Campus News

TedXUGA presenters encourage others to develop new connections

It’s easy to get wrapped up in your own world view, seeking out information that reaffirms the beliefs you already hold and discounting any material that challenges them. But that’s a dangerous intellectual place to be, especially when it comes to science, Marshall Shepherd told the audience at the sixth annual TEDxUGA on March 22 in the Classic Center.

“Science isn’t a belief system,” said Shepherd, the Georgia Athletic Association Distinguished Professor of Geography and Atmospheric Sciences. “My son—he’s 10—he believes in the tooth fairy. And he needs to get over that because I’m losing dollars fast.”

No one asks scientists if they believe in gravity because it’s accepted as fact that gravity is a force that exists, said the director of UGA’s Atmospheric Sciences Program. But when it comes to weather issues such as more frequent and intense storm systems, much of the public seems skeptical.

“When we expand our radius (of scientific understanding), it’s not about making a better future, but it’s about preserving life as we know it,” Shepherd said. “So as we think about expanding our own radius and understanding of science, it’s critical for Athens, Georgia; for Atlanta, Georgia; for the state of the Georgia and for the world: Expand your radius.”

Shepherd was one of eight presenters at TEDxUGA 2018, which featured notable alumni, professors and students from across campus telling their stories of inspiration and intellectual curiosity.
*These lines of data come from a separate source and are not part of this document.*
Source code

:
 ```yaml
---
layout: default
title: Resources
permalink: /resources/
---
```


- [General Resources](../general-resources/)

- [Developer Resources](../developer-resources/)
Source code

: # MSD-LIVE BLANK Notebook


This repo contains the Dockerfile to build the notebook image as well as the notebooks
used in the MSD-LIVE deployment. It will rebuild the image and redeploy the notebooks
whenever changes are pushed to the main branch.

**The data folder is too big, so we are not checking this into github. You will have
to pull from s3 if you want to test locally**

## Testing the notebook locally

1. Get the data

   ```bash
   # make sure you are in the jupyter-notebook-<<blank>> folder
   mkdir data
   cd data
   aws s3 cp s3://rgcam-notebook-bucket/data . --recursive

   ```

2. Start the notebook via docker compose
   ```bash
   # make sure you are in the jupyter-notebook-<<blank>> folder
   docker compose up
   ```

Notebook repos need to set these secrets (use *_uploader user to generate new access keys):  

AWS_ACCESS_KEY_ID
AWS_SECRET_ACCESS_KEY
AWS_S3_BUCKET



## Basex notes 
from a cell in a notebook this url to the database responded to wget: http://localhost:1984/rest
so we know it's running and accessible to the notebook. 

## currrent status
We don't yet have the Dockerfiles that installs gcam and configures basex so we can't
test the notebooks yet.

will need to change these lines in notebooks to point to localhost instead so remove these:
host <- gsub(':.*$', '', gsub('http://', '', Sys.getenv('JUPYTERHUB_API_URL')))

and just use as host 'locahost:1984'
This year’s theme was “connect,” focusing on the progress that can be made through unconventional collaborations.

For speaker Nick Fuhrman, an associate professor of agricultural leadership, education and communication at UGA, it only took 45 minutes for one person to change the course of his life.

Also known as “Ranger Nick,” Fuhrman was still in grade school when “Ranger Bill,” an environmental educator from the Maryland Department of Natural Resources, came to his school with a turtle, owl and vulture, among other animals, in tow. Suddenly, Fuhrman knew what he was going to do when he grew up.

“Even though most of us in here might not be educators, every one of you is a teacher,” he said. “So the next time you have 45 minutes with somebody or even four minutes with somebody, what are you going to do to show them that you care?”

As far as UGA alumnus Godfrey Powell Jr. is concerned, some of the easiest ways to connect with those around you are also some of the hardest for this technology-centric society: Put down the phone or iPad and talk to people. Be highly cognizant of interactions with technology. Go off the grid sometimes. It’s too easy to become dependent on technology, Powell said, but it’s healthy to disconnect.

“I still get anxious at the rapid pace of innovation … It’s enough to leave us constantly terrified,” he said.

But it doesn’t have to be that way.

“As people who are using and creating technology, people like me, people like you, let’s ensure that the human spirit will never be subjugated by any technology,” Powell said. “For while it is wise to acknowledge our fears from steam engines to books to cars to smart phones to the as-yet unknown, it is human to confront them and overcome for the greater good.”

Other speakers at the event included Katy O’Brien, an assistant professor in the College of Education; Faiz Ali Saulat, a senior in the Franklin College of Arts and Sciences; Elizabeth Hardister, a senior in the School of Public and International Affairs and College of Public Health; DeRetta Cole Rhodes, chief human resource officer of metro Atlanta’s YMCA; and Janet Geddis, owner of Avid Bookshop.